Top of Extracted entries

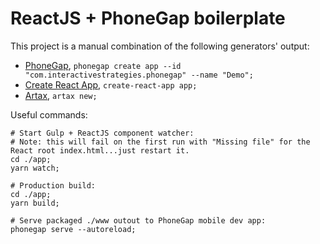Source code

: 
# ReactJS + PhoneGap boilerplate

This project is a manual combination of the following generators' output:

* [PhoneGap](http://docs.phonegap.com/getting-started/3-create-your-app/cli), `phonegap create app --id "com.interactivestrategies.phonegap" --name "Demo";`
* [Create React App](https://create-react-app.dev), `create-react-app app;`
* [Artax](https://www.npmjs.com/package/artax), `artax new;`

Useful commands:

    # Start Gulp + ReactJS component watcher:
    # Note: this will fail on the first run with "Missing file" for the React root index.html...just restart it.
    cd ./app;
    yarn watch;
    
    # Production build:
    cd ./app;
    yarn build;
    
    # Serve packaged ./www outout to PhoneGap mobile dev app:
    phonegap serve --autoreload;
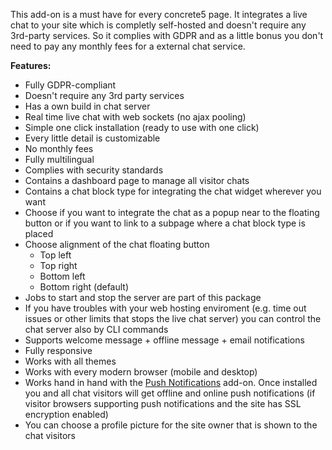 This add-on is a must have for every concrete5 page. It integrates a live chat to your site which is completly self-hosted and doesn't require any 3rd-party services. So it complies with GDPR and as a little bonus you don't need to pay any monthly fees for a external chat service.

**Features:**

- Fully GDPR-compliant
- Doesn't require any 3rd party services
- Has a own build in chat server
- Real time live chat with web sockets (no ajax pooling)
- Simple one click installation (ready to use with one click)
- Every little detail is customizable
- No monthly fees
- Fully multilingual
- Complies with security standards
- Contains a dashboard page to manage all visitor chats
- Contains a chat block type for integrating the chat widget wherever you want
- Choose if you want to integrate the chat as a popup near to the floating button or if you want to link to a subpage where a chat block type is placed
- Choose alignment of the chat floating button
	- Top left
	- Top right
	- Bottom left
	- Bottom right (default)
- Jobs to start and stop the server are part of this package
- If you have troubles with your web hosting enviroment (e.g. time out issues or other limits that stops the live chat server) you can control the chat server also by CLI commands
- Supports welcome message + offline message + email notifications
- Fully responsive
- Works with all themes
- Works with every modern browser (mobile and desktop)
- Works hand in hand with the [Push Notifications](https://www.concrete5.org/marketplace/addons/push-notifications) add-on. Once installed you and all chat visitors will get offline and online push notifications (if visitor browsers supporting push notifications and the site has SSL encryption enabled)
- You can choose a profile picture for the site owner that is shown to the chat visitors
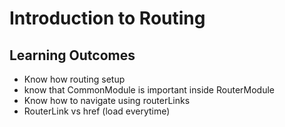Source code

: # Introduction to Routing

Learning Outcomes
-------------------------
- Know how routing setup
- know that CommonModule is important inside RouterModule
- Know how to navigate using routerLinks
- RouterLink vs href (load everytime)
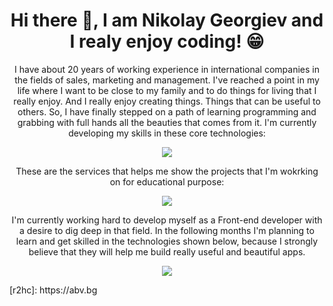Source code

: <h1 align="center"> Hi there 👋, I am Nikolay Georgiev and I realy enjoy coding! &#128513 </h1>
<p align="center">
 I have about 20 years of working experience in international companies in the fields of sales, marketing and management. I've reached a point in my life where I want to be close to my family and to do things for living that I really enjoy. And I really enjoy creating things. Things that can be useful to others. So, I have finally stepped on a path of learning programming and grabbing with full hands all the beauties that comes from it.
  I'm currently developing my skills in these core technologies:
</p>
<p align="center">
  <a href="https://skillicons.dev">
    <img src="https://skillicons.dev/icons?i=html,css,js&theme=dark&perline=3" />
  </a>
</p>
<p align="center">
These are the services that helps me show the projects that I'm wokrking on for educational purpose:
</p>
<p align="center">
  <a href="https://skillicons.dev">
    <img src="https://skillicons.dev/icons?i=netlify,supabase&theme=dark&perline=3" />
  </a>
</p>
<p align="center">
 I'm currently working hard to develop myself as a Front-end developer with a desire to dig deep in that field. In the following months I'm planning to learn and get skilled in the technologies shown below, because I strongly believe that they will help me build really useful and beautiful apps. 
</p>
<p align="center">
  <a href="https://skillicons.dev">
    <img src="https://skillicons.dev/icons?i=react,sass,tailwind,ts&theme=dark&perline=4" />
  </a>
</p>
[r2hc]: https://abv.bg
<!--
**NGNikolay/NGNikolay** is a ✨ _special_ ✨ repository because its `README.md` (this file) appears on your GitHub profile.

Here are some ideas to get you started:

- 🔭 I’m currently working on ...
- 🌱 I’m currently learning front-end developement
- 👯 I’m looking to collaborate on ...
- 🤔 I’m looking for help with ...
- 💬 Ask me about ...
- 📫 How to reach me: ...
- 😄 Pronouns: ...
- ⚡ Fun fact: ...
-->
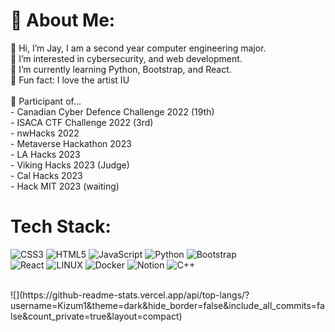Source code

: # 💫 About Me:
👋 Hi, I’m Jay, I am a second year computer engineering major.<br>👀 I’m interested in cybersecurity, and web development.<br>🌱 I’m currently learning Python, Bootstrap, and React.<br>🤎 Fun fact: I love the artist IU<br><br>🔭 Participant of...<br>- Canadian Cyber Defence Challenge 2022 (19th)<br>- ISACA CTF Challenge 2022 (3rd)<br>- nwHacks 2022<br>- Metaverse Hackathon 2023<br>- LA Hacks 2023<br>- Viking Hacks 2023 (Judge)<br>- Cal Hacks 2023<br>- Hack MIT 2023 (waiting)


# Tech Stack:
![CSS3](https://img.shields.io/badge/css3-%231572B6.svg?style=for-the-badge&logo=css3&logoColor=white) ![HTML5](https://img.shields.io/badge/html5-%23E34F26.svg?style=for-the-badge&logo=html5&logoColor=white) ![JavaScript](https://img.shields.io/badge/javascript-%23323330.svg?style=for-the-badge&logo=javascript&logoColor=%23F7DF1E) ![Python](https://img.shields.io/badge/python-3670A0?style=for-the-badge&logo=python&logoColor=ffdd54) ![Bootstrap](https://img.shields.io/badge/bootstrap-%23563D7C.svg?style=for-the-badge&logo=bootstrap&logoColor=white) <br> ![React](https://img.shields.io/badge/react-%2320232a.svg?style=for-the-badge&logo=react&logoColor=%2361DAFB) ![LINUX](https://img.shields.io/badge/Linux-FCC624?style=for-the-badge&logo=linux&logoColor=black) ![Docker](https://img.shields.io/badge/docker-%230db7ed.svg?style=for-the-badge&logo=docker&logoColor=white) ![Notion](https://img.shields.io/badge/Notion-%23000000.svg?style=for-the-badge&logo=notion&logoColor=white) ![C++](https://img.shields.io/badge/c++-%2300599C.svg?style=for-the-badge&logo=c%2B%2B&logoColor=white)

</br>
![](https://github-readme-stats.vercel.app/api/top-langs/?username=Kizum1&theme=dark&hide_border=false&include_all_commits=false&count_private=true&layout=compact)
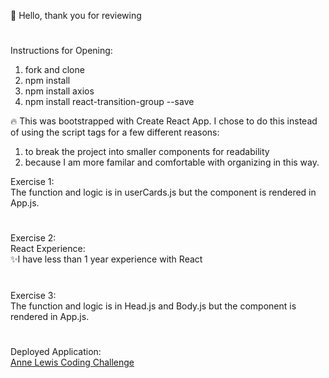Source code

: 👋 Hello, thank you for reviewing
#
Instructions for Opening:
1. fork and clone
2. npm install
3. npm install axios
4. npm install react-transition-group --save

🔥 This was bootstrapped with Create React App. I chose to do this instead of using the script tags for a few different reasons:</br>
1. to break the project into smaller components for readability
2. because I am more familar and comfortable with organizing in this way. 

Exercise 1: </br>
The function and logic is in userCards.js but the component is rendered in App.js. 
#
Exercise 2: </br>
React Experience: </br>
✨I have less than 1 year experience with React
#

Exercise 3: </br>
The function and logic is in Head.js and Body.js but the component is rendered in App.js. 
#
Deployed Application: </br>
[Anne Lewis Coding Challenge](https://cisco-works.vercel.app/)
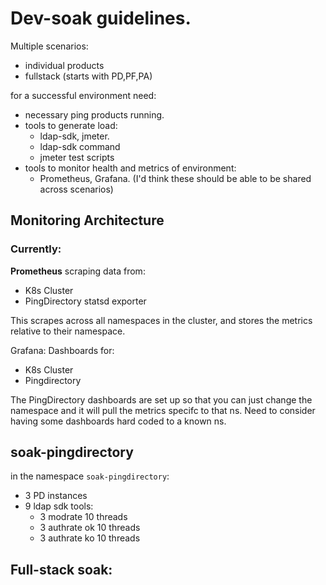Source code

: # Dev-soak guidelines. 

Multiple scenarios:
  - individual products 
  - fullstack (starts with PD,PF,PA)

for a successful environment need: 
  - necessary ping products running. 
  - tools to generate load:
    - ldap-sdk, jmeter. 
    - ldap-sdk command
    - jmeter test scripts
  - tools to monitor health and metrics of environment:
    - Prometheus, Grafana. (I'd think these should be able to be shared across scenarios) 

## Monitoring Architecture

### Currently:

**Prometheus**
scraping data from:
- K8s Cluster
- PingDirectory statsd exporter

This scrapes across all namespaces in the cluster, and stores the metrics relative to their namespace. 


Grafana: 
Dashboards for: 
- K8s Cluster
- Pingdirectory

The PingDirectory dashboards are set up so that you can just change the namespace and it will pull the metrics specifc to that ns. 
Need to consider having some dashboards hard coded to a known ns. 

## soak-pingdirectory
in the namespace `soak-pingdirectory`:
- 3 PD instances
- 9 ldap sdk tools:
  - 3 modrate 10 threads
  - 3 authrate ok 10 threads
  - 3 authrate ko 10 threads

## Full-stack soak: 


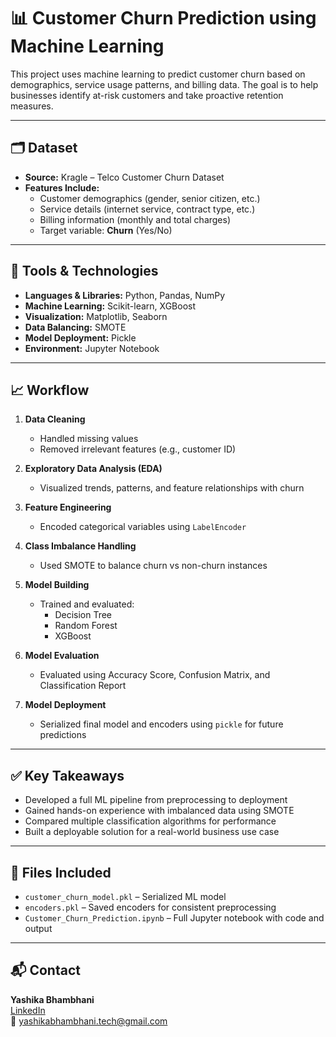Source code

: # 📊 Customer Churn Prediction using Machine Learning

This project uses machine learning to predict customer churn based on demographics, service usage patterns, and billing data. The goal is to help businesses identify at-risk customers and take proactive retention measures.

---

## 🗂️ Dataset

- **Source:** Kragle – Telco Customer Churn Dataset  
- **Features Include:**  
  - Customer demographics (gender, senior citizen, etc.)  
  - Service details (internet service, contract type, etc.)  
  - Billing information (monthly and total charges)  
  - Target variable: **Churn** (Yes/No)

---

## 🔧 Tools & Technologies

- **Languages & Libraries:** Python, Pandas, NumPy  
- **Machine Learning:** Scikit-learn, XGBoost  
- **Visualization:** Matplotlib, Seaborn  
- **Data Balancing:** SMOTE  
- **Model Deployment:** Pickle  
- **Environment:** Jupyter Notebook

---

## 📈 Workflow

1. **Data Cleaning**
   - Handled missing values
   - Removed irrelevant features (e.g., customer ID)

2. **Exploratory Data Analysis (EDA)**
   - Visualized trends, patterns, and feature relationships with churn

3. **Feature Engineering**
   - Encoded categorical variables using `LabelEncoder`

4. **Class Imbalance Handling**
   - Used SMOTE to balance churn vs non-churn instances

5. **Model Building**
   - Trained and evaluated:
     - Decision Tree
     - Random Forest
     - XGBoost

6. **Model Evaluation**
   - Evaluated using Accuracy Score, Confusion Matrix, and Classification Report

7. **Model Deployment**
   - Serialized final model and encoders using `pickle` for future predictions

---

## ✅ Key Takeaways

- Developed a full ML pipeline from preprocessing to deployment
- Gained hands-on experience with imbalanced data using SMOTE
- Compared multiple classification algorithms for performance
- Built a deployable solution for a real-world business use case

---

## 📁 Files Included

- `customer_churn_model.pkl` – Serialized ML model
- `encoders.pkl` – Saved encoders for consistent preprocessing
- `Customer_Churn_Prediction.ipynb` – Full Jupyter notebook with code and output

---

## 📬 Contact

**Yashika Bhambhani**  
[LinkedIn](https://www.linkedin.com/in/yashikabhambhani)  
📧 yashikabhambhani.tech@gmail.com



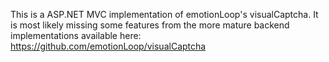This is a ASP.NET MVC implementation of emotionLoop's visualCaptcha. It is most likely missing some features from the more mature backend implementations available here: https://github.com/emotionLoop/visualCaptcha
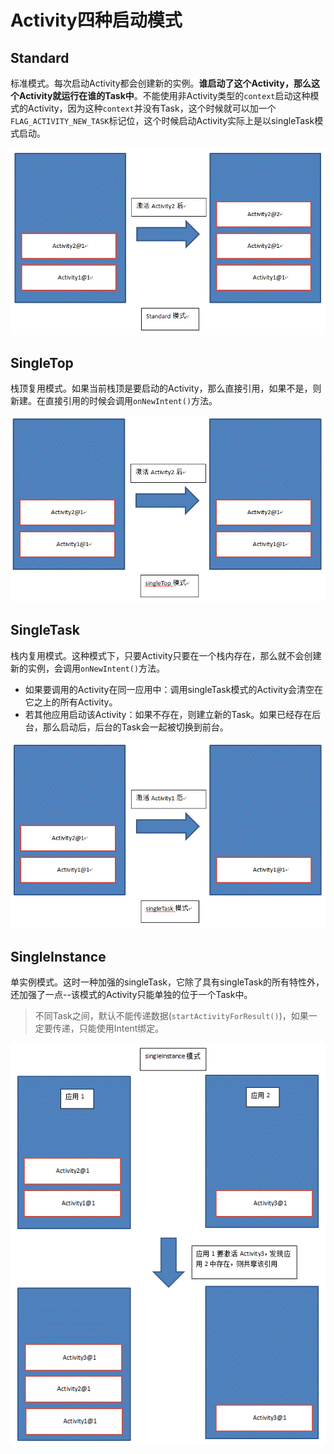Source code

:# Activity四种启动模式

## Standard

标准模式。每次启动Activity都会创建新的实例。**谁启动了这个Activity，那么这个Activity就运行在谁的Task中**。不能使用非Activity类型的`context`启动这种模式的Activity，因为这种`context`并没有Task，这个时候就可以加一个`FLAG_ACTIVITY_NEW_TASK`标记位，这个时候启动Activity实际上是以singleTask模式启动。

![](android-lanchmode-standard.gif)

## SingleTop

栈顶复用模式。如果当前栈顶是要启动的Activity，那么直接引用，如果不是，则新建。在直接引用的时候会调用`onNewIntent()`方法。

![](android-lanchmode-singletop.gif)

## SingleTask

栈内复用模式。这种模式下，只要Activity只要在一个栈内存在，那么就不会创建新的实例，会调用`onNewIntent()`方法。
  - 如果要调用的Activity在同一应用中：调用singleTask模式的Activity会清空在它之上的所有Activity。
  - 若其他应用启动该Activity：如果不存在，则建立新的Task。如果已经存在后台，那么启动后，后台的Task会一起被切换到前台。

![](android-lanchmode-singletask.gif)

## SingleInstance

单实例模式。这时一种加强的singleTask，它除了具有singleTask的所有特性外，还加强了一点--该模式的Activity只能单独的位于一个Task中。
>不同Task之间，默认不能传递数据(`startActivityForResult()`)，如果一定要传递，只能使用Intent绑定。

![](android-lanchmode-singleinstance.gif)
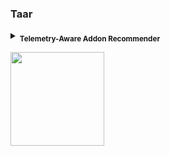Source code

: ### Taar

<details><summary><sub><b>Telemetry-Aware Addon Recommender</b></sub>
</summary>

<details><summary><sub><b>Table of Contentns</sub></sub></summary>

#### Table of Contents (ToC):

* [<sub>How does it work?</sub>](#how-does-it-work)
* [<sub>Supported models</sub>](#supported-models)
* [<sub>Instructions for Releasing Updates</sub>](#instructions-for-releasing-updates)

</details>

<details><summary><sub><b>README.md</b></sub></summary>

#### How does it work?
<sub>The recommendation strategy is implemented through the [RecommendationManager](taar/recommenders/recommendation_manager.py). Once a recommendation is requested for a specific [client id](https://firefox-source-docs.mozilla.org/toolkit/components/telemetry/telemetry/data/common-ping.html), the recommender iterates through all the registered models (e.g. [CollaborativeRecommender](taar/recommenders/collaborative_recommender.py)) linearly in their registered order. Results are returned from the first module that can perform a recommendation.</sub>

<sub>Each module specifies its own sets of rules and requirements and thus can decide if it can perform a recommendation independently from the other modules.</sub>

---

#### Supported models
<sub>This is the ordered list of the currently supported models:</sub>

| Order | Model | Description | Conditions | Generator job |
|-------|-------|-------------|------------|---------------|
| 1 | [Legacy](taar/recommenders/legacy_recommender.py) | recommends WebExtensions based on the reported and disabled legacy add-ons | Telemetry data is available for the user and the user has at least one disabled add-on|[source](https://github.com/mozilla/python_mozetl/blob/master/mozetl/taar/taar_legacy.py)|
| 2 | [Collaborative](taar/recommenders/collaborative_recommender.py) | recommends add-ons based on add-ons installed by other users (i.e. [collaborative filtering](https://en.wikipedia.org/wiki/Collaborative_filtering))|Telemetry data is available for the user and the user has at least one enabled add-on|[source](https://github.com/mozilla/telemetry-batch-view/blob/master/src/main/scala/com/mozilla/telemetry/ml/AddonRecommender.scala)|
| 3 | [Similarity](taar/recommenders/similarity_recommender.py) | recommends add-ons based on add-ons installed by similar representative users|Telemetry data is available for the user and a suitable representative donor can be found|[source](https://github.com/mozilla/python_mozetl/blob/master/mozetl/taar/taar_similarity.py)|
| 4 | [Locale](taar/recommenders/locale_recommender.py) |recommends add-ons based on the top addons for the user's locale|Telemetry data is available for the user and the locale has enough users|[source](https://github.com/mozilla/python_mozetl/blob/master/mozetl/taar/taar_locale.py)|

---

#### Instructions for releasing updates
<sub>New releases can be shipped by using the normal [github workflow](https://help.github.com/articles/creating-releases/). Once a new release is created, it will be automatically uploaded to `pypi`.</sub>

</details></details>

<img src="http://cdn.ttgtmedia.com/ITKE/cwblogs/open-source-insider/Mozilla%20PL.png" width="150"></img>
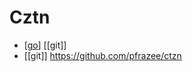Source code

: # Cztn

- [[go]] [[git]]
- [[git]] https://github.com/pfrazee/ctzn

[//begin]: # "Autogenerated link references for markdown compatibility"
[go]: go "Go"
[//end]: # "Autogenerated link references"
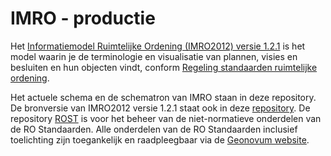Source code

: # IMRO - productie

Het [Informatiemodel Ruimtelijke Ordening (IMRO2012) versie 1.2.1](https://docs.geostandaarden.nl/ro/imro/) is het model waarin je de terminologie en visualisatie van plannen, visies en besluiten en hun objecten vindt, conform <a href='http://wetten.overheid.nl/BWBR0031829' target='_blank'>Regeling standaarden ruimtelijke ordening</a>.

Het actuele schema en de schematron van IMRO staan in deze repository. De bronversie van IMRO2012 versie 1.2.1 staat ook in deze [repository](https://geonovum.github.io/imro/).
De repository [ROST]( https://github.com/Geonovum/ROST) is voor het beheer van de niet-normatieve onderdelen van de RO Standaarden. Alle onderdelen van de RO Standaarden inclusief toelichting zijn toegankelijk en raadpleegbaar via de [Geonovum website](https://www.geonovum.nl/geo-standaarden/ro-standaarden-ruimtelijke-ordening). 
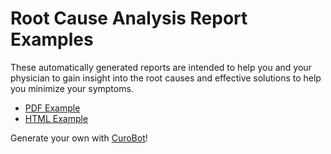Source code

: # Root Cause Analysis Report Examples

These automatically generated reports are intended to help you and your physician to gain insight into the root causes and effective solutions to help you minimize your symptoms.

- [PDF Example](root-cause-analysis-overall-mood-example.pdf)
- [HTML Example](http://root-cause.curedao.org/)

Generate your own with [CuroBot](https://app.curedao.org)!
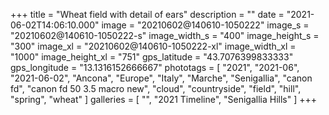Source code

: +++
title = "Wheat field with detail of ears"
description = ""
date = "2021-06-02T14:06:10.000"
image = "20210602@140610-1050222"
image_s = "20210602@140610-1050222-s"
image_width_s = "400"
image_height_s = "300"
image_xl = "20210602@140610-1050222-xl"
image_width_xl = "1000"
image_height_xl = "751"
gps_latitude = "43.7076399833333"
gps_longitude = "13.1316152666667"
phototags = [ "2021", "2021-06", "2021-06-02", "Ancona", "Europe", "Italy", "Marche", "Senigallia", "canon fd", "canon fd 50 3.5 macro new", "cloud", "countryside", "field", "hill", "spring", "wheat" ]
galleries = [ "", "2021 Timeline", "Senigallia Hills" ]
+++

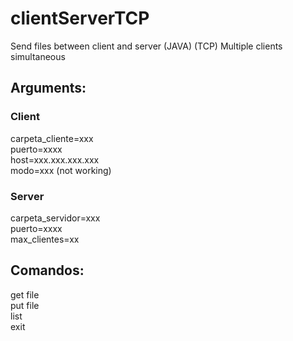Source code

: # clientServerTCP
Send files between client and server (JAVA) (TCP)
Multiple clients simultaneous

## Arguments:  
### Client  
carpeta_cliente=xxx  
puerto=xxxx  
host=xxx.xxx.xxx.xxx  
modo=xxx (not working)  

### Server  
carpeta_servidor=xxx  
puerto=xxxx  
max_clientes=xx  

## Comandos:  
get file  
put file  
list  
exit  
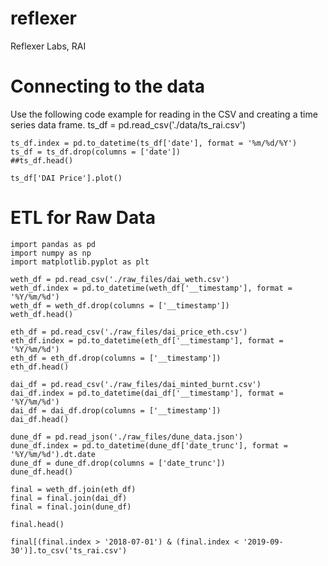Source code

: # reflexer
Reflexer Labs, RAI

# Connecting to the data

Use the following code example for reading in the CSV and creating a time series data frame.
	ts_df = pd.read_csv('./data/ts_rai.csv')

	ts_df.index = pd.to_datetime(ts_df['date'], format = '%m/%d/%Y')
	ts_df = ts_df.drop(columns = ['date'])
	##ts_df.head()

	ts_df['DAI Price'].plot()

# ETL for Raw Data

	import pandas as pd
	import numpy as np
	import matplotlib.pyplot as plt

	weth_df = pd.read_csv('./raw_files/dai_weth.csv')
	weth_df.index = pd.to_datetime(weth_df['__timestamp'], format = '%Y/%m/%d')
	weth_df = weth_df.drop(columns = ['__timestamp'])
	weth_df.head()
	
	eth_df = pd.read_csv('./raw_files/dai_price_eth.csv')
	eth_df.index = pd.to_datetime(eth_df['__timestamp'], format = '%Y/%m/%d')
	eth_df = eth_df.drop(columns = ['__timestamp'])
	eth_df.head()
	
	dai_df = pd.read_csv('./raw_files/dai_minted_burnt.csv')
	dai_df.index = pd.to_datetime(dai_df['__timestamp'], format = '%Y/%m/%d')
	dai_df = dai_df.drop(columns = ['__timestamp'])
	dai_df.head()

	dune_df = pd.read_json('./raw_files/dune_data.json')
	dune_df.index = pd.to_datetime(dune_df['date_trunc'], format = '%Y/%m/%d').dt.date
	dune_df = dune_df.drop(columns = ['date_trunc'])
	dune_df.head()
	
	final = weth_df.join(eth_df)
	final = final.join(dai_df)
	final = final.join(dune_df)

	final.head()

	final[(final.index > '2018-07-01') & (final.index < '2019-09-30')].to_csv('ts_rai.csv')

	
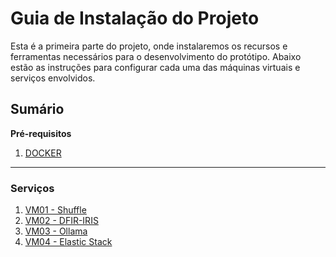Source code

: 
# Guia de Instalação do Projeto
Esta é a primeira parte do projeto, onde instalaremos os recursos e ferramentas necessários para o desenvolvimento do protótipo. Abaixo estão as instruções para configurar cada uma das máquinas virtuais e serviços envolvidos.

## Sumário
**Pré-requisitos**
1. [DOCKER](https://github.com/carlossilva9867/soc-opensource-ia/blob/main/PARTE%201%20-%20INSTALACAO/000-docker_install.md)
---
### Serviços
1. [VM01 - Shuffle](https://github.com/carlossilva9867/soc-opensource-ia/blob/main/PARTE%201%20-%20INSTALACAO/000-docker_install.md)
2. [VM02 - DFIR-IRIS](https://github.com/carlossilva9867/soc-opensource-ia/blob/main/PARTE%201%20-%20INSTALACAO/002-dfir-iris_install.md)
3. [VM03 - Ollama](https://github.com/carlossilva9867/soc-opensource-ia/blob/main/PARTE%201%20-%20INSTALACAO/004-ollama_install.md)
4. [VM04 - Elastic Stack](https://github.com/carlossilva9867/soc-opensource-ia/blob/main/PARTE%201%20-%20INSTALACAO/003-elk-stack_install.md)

Bottom of Extracted entries

Problem requirements:
Reproduce exactly, and only, the part of the entries above that runs from the line with "final[(final.index > '2018-07-01')" to the last line, both included. Pictures stay out.

Result of this exercise:
	final[(final.index > '2018-07-01') & (final.index < '2019-09-30')].to_csv('ts_rai.csv')

	
Source code

: 
# Guia de Instalação do Projeto
Esta é a primeira parte do projeto, onde instalaremos os recursos e ferramentas necessários para o desenvolvimento do protótipo. Abaixo estão as instruções para configurar cada uma das máquinas virtuais e serviços envolvidos.

## Sumário
**Pré-requisitos**
1. [DOCKER](https://github.com/carlossilva9867/soc-opensource-ia/blob/main/PARTE%201%20-%20INSTALACAO/000-docker_install.md)
---
### Serviços
1. [VM01 - Shuffle](https://github.com/carlossilva9867/soc-opensource-ia/blob/main/PARTE%201%20-%20INSTALACAO/000-docker_install.md)
2. [VM02 - DFIR-IRIS](https://github.com/carlossilva9867/soc-opensource-ia/blob/main/PARTE%201%20-%20INSTALACAO/002-dfir-iris_install.md)
3. [VM03 - Ollama](https://github.com/carlossilva9867/soc-opensource-ia/blob/main/PARTE%201%20-%20INSTALACAO/004-ollama_install.md)
4. [VM04 - Elastic Stack](https://github.com/carlossilva9867/soc-opensource-ia/blob/main/PARTE%201%20-%20INSTALACAO/003-elk-stack_install.md)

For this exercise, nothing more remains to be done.